(Records from a dataset)
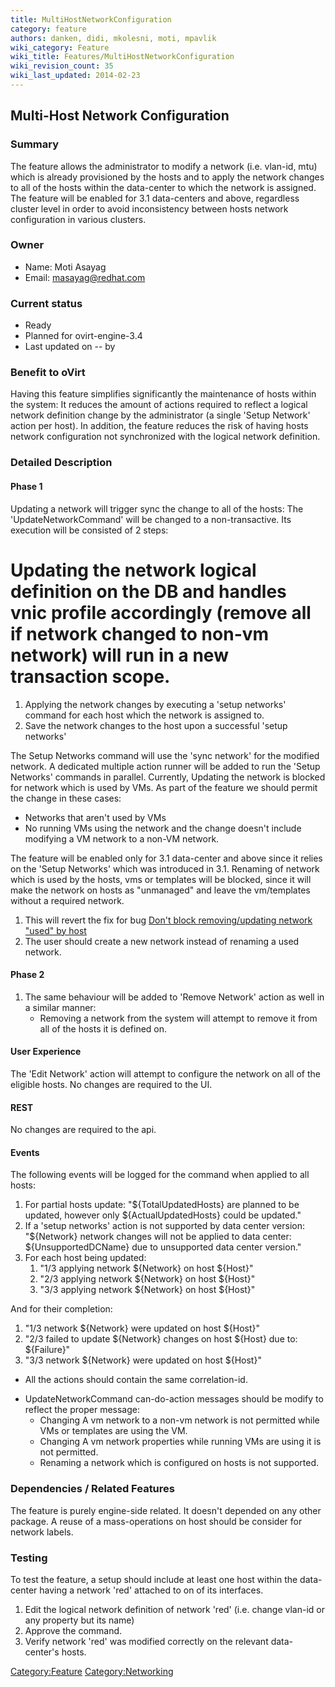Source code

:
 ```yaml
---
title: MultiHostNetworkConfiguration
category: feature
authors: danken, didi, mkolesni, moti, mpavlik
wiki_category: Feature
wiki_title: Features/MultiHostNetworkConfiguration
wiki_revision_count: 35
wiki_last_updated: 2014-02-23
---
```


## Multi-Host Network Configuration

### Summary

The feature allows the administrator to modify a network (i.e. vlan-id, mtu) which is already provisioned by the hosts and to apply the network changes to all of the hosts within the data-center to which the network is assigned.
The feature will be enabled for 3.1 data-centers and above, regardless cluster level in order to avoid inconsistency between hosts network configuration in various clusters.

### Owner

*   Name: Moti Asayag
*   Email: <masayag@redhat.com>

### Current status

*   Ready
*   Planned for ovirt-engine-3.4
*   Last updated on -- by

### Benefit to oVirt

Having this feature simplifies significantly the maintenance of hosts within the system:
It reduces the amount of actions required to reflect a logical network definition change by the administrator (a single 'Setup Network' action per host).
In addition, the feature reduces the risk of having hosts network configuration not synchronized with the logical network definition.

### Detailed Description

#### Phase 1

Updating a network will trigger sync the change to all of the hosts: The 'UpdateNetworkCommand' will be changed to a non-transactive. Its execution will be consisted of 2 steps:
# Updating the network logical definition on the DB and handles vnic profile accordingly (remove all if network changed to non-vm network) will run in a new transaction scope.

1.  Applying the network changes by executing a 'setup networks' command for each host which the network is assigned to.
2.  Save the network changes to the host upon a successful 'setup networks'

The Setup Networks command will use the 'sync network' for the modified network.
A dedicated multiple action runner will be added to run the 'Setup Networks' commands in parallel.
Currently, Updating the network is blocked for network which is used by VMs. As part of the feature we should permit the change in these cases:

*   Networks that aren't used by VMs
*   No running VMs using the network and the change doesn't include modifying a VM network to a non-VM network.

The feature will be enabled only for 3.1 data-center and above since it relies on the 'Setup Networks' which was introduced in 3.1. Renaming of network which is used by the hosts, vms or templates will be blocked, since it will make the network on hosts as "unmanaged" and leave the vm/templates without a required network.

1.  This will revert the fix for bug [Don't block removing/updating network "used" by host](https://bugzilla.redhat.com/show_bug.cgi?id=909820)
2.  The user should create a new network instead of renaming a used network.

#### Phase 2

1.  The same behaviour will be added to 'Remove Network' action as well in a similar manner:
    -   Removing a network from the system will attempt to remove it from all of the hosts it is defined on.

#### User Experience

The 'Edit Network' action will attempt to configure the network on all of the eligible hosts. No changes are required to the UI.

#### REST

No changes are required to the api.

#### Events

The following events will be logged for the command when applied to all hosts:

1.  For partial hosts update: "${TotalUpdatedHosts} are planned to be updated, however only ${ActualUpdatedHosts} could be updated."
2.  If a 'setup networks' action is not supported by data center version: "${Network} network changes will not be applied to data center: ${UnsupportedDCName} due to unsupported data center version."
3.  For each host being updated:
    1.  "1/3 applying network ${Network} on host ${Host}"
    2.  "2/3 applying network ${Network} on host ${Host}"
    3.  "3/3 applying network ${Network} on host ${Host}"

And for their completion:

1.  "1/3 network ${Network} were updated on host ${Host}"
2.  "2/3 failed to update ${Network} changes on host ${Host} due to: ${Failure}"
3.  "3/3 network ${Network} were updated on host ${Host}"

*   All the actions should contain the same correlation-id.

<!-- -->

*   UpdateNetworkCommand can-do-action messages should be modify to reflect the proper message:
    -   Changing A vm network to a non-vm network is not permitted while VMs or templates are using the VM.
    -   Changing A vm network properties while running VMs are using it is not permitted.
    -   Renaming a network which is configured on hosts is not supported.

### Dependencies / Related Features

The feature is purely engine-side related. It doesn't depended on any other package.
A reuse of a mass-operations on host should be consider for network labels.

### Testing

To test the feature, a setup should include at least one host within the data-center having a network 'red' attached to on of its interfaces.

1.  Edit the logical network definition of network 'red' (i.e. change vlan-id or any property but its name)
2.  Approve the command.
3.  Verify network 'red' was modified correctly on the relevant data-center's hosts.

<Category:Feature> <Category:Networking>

==

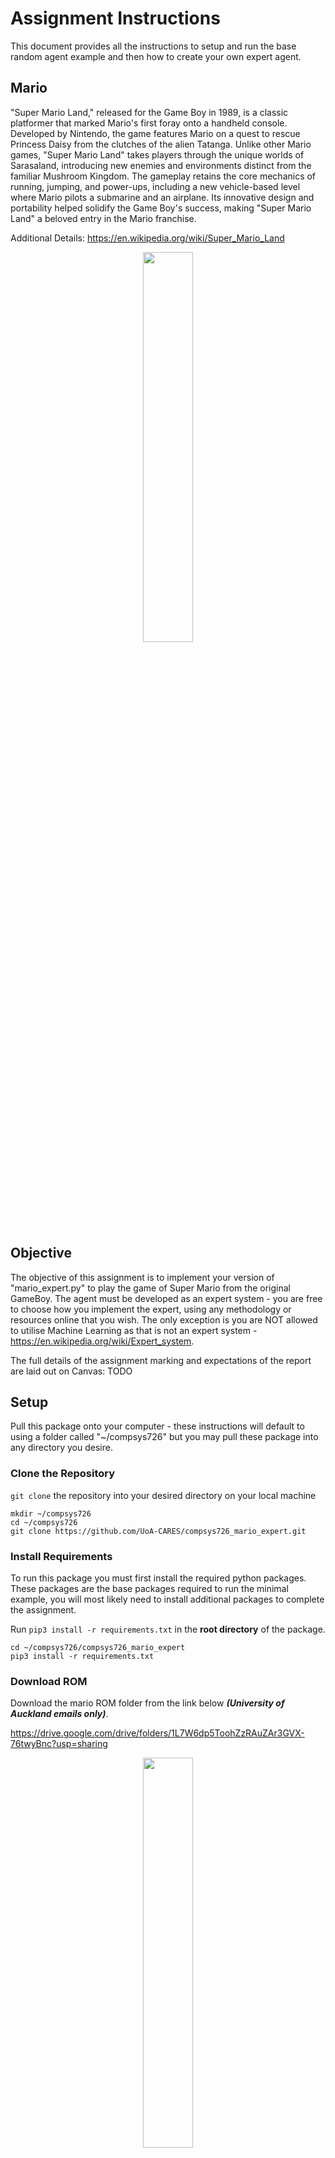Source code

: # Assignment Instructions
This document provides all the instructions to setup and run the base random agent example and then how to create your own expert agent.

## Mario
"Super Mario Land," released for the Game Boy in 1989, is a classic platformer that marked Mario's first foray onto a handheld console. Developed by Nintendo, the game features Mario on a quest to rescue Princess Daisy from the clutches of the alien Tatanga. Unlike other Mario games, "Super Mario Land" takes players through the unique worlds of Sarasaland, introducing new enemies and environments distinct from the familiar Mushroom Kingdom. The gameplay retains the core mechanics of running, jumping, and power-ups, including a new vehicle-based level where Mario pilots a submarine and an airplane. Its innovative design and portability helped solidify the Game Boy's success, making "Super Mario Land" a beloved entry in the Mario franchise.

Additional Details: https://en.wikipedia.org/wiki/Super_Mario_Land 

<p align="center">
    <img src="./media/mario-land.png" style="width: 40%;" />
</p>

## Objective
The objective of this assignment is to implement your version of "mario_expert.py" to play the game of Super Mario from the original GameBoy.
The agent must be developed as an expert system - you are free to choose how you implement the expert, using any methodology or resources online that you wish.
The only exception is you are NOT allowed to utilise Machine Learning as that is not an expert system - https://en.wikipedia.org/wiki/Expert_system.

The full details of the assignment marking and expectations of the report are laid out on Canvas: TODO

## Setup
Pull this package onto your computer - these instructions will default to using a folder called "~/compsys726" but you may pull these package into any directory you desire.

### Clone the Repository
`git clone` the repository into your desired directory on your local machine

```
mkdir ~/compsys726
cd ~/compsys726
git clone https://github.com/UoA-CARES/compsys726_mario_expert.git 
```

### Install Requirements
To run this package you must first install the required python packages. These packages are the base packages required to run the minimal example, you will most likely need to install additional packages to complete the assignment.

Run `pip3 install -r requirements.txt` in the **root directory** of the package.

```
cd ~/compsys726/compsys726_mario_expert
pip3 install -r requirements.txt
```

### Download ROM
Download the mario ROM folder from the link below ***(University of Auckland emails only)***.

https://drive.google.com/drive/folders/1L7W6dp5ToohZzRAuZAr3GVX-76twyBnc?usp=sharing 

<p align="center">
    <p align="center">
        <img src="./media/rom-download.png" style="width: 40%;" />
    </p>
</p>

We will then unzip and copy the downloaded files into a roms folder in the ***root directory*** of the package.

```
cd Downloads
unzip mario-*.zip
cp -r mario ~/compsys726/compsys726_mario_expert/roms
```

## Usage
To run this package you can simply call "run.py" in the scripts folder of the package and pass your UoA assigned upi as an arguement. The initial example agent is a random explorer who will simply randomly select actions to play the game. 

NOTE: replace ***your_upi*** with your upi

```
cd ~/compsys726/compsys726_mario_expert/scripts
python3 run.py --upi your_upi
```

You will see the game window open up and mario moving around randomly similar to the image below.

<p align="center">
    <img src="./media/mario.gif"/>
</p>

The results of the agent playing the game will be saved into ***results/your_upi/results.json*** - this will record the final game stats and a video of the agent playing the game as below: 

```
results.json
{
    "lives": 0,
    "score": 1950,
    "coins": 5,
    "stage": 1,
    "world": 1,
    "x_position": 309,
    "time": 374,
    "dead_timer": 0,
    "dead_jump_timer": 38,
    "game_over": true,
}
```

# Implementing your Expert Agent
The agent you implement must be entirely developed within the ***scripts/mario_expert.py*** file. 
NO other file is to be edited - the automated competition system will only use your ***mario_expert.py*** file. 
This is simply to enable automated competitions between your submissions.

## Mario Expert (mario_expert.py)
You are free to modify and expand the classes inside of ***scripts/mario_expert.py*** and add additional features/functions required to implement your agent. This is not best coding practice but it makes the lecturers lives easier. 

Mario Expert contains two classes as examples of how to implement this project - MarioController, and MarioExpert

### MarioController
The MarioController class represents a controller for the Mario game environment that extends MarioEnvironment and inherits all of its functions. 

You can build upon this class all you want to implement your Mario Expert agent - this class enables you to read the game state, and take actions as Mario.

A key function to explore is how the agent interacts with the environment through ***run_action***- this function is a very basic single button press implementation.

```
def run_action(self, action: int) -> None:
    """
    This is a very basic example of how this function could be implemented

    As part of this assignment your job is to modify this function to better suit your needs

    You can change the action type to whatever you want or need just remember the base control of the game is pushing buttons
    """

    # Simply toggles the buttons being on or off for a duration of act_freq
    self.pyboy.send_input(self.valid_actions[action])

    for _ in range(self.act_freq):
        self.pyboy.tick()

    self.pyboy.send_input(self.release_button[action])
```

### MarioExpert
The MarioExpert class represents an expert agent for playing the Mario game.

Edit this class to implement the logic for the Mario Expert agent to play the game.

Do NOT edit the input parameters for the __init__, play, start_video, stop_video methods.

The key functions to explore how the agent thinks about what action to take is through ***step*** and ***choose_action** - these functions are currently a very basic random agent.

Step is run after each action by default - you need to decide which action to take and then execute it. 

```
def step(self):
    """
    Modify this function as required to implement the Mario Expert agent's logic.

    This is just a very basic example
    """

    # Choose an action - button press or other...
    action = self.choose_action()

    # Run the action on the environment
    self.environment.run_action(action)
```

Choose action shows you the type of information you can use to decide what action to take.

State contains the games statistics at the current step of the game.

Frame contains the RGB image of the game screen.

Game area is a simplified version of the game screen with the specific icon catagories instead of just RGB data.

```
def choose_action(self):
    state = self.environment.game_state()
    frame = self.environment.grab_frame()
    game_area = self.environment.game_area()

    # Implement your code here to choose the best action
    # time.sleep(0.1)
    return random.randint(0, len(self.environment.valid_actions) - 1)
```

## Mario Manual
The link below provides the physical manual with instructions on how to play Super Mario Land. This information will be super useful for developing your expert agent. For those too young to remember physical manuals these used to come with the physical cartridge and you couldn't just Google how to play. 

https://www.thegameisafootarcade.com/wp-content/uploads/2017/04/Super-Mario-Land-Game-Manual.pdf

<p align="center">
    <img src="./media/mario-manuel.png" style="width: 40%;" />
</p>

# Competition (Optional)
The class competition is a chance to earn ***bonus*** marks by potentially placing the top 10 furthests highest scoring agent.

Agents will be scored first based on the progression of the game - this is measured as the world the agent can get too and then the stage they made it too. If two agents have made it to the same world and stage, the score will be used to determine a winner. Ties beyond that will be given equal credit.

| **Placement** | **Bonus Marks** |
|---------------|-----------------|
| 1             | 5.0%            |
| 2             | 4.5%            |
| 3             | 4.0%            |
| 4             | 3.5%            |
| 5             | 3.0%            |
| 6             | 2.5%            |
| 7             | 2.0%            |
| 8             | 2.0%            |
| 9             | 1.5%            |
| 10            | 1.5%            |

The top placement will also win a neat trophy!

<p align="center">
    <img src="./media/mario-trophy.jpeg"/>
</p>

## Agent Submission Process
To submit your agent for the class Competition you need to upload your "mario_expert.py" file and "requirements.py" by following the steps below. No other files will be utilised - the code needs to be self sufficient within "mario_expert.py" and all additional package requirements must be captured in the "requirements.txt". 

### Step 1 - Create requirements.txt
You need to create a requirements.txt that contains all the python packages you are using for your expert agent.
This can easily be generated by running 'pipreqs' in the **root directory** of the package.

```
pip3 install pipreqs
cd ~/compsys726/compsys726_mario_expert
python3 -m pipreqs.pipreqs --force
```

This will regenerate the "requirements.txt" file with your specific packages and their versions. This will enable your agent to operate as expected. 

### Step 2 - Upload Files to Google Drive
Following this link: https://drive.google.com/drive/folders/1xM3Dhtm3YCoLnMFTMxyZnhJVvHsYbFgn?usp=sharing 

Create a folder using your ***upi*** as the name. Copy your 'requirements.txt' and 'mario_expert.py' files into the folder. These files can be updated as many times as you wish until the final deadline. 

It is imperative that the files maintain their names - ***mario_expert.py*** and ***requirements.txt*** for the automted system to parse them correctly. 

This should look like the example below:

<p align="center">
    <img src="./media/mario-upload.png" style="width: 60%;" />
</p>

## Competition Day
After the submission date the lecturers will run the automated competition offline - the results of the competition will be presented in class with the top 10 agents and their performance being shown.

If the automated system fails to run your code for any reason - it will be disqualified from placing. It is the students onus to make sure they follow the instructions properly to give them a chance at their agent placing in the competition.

* **Action item**:
Return the number of lines containing the word "folders" in these records, with no additional output.

* **Task response**:
2